The exhibition is part of Denver's monthlong "Biennial of the Americas,"
a festival that began Thursday and highlights the arts and culture of the Western Hemisphere. Artists from 35 Latin American countries and world leaders are coming to the event.
"These things look like covered wagons because they were designed in the 19th century at a time when that made sense," Saxton said. "Our question was, what would a campito look like for the 21st century?"
What M12 came up with were tricked-out wagons that look like they came out of "The Jetsons." One design looks like a roly poly, folding into a ball to be towed by a truck and unfolding into a tent-shaped wagon when it's parked. In another design, the wagon looks like a space capsule with wheels similar to those of a Mars rover. The third design is made up of three modules for a garden, bed, and kitchen features that all the designs have, along with a global communications system to make phone calls.
They're up to 14 feet wide much larger than the current campitos.
The designs address some of the concerns raised by immigrant advocates, mainly that the workers don't have showers, electricity, or a way to communicate with their bosses or relatives back home while they work their three-year contracts in the U.S. The length of the workers' contracts also influenced the designs.

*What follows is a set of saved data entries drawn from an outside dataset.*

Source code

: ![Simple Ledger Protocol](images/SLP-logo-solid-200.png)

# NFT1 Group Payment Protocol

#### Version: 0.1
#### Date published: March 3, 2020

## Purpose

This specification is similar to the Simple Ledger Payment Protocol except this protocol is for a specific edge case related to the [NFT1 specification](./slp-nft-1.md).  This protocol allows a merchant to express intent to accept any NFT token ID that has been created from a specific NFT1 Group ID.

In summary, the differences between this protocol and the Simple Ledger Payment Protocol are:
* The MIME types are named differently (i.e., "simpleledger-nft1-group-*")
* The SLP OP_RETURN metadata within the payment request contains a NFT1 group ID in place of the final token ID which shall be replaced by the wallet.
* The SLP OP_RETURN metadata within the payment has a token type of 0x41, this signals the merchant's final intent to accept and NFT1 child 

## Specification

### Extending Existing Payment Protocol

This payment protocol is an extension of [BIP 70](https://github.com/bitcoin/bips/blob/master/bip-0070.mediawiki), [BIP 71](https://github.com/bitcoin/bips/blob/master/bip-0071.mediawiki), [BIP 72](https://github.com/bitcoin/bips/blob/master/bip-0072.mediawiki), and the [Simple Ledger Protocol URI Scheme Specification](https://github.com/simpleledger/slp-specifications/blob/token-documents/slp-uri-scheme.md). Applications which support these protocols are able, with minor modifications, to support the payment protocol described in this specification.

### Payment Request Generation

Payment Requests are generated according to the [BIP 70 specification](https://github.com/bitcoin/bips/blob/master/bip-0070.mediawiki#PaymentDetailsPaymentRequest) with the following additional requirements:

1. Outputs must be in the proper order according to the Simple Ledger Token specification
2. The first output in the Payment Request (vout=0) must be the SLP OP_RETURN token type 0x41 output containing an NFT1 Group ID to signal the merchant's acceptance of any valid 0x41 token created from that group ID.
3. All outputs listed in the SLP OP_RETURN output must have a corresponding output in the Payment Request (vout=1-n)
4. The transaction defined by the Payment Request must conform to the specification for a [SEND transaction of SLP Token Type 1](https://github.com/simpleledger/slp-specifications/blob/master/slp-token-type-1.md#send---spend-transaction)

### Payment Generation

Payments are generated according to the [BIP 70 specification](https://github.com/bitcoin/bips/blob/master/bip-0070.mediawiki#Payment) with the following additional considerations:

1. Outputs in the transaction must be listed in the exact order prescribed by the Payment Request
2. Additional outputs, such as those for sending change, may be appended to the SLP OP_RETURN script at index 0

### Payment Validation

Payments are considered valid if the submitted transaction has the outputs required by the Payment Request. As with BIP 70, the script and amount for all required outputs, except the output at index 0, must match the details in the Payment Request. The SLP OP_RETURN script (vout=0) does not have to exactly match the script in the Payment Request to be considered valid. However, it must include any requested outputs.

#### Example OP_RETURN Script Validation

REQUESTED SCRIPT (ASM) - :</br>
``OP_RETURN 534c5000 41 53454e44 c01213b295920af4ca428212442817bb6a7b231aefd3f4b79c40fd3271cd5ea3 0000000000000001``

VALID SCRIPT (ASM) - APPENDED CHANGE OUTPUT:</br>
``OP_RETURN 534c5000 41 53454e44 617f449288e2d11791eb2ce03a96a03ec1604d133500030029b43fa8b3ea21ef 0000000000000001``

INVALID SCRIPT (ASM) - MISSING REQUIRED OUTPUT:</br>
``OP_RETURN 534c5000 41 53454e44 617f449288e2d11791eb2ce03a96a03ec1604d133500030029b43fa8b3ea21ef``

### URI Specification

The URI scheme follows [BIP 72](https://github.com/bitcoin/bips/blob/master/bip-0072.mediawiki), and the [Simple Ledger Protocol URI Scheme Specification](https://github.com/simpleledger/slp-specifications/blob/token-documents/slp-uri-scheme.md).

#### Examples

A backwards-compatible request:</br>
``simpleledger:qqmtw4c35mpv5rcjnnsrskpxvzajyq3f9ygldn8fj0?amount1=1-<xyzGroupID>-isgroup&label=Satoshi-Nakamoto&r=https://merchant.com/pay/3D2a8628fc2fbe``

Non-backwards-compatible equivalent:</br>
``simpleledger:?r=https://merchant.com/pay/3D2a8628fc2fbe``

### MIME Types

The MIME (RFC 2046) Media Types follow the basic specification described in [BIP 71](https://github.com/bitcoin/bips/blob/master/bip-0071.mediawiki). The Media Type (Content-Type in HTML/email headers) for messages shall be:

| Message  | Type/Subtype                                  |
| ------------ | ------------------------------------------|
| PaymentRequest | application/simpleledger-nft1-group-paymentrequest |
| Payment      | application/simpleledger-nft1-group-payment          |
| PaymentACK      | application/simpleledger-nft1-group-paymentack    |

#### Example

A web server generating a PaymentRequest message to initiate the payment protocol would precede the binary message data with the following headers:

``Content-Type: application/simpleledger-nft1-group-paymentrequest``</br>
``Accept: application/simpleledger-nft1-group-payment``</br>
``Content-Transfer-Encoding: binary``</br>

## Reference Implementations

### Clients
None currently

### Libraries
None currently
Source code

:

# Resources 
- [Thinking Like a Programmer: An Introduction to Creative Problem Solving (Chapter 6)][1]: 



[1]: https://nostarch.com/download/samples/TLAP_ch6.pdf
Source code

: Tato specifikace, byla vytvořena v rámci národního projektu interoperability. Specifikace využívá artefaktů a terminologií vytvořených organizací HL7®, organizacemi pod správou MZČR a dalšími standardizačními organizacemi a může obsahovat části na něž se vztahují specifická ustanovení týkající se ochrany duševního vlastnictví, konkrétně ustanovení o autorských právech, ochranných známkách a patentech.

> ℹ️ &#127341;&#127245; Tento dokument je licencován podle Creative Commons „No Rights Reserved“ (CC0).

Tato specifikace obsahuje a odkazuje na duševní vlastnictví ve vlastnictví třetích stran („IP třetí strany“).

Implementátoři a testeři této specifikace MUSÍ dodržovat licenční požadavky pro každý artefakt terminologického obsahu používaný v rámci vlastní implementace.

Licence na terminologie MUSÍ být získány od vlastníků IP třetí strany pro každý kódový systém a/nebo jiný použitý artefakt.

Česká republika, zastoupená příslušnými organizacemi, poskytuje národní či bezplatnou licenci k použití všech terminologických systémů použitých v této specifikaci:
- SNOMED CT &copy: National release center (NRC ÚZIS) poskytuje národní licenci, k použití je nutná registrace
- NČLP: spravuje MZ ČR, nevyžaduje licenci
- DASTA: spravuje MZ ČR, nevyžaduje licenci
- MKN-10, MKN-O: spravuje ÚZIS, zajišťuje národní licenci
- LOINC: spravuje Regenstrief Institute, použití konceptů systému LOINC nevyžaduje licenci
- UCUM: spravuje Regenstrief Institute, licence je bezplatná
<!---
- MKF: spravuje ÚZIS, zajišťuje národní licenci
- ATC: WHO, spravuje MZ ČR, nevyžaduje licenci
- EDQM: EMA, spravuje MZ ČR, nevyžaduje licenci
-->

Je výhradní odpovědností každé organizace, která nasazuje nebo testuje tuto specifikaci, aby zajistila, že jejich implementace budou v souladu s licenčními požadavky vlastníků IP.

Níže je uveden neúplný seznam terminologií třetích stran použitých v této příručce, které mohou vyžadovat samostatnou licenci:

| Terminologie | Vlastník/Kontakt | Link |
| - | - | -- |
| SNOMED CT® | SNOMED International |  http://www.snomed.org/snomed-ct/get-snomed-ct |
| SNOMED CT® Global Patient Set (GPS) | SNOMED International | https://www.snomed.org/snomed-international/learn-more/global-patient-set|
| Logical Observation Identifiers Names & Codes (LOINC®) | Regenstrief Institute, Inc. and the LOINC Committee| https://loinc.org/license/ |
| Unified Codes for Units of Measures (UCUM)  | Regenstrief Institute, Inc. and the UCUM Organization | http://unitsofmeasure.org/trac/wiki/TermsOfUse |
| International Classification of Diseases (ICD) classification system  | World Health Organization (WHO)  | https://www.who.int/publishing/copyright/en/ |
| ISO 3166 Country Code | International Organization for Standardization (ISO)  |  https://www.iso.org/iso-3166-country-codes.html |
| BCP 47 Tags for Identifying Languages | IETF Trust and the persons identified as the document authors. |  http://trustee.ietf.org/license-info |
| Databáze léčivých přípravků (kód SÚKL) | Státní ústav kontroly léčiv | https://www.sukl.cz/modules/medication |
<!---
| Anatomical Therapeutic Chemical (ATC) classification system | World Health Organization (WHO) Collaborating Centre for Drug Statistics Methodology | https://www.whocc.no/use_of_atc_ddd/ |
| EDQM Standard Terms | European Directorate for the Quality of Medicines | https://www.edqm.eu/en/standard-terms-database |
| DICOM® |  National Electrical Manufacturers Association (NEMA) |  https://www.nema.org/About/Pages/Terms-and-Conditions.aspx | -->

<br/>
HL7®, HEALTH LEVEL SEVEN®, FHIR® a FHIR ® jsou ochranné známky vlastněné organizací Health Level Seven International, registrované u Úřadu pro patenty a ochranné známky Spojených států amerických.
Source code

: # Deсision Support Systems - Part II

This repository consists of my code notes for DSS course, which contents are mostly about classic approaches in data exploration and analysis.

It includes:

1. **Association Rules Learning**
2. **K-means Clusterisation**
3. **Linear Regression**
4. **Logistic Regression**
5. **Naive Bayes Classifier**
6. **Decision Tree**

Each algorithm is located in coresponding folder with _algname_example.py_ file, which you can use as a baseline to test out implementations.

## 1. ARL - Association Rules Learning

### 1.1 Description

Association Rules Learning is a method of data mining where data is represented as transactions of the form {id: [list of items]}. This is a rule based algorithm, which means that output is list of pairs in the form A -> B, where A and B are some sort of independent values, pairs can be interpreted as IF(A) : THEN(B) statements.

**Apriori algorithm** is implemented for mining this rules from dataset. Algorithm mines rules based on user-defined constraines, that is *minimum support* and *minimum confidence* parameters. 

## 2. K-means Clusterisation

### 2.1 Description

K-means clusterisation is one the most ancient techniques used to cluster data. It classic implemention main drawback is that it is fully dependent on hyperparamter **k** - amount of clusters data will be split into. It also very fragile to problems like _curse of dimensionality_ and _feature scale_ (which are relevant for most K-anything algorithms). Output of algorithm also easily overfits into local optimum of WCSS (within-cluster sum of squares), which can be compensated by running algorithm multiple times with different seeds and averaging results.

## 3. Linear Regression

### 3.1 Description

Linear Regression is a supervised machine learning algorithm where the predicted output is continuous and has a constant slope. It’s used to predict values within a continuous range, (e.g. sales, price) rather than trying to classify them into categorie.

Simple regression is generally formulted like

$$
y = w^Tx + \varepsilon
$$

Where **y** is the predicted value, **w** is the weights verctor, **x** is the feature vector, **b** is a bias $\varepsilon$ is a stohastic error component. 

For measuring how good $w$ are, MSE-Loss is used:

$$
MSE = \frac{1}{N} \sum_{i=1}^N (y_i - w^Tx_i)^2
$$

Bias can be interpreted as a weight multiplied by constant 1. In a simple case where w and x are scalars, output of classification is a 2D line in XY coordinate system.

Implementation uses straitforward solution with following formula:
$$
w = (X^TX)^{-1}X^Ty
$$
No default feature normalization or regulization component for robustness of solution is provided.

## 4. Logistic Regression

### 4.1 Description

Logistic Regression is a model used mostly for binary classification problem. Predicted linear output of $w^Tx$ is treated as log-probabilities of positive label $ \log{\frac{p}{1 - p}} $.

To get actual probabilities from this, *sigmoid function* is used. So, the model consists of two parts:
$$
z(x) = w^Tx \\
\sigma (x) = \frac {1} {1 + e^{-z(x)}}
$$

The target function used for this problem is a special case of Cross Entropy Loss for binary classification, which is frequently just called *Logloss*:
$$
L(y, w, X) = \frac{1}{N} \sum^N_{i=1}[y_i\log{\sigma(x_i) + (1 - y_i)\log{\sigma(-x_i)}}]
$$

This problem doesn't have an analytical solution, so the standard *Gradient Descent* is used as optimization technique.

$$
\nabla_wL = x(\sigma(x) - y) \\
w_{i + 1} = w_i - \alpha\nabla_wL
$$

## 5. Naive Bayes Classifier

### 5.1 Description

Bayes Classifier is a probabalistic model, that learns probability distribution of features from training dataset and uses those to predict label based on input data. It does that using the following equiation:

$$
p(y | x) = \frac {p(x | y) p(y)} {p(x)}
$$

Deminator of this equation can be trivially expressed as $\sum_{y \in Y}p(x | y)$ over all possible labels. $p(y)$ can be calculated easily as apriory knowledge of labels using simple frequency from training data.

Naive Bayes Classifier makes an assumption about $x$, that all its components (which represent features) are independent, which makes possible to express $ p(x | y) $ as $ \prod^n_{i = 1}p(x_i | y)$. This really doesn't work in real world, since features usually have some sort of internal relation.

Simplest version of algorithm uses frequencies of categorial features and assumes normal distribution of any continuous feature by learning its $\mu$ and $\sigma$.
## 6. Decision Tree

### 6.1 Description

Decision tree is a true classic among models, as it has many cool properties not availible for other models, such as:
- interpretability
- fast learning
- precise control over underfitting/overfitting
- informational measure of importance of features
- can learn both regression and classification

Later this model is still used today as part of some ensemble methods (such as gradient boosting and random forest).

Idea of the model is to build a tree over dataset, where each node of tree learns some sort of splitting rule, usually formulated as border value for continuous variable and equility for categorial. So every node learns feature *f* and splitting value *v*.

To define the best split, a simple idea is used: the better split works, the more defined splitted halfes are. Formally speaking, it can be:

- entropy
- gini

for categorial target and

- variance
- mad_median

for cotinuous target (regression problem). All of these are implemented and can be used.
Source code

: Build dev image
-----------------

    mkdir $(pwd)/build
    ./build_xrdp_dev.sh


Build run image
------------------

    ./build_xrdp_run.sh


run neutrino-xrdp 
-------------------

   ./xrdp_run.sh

"Somebody herding sheep for three years, sort of in isolation, it's not so different than sending somebody off to the moon to live. That's why a lot of these (designs) this is very sort of very NASA," Saxton said. "We like those sort of parallels. What happens if you merge sort of the NASA aesthetic with a farm aesthetic."
It's unclear how much the wagons would cost if they were built, but Saxton argues that they could be manufactured for about $16,000. He admits the ultimate problem, however, is that sheep ranchers just don't have the money to buy new campitos.
The American Sheep Industry Association has said that about two-thirds of U.S. ranchers have quit in the last 15 years, in part because of competition overseas and the competition to wool from synthetic fiber. Any cost increase to the ranchers, the industry has said, could put them in jeopardy. The Colorado Wool Growers Association did not respond to calls for comment.
Thomas Acker, an associate professor of Spanish at Mesa State College in Grand Junction, for years has advocated for improving the living conditions of the sheepheders. He said he hopes the exhibit will open up a dialogue on all the design possibilities for a campito.
"The fact that they're so futuristic-looking, I think it will jettison the argument into a new realm," he said.